A good friend, past bandmate and the finest woodworker I know, Jason Brooks (Minor Lee Woodworks) planted the seed of working in production. With limited space in the basement, it made sense to shoot for something small. Mandolins came to mind. I had always wondered what it took to make such small instruments keep up with the volume of my archtop banjo. Jason supplied me with a slab of maple for the first test instrument. A trip to visit Bruce Harvie of Orcas Island Tonewoods would supply me with material and some critical knowledge for the next ten instruments.

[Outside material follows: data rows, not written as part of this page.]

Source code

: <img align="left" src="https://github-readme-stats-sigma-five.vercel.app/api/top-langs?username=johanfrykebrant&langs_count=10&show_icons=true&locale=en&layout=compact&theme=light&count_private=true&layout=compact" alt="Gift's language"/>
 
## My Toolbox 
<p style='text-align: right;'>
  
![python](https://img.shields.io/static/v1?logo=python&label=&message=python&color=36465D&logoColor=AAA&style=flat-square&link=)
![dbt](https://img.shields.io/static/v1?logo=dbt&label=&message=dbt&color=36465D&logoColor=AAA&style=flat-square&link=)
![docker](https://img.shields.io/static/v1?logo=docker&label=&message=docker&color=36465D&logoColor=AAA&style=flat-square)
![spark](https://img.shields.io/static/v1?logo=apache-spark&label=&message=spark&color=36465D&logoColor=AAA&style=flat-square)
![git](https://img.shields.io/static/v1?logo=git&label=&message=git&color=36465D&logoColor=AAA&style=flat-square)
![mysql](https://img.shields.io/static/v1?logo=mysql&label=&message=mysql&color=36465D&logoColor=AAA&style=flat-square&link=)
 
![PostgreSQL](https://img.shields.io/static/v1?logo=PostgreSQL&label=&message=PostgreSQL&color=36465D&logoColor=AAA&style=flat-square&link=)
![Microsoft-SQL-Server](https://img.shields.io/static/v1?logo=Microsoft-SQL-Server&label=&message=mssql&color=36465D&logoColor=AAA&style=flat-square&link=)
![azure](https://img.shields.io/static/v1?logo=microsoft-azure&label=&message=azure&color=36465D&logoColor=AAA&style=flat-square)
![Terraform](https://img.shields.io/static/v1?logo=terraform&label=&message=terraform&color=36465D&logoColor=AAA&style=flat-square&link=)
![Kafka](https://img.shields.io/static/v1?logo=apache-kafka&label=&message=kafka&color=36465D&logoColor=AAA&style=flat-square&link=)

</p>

At that time, I owned a nice Crafters of Tennessee A5 mandolin. I had been eyeing some F5's, but with the banjo as my primary instrument, I couldn't justify that purchase. It made sense to me to start with the F5. Baptism by fire & why not?
After spending most of a year reading, swapping out tools and making jigs and fixtures, I started the process. I'm very pleased with what has happened, so far! Much more to come!
I'm now alternating between F5's and A5's with each batch. After 26 F5's I decided to take it a little easy on myself. I'm still doing 5 F5's per batch and I'm feeling good about my change to 8 A5's per batch. My list has grown quite a bit recently. I'm booked out about two years at this point. For now I'm cutting off orders. I will be selling some down the road through Greg Boyd's House of Fine Instruments in Missoula, MT, and possibly through another shop out east (more to come on that one). I'll keep the site up to date as I figure out what I'll be doing.
Before March 2020, I welcomed shop visits. These days, I'm not really doing that very much. If it does happen, I'll have the exhaust fan in the shop on full blast, and ask that you wear a mask, please.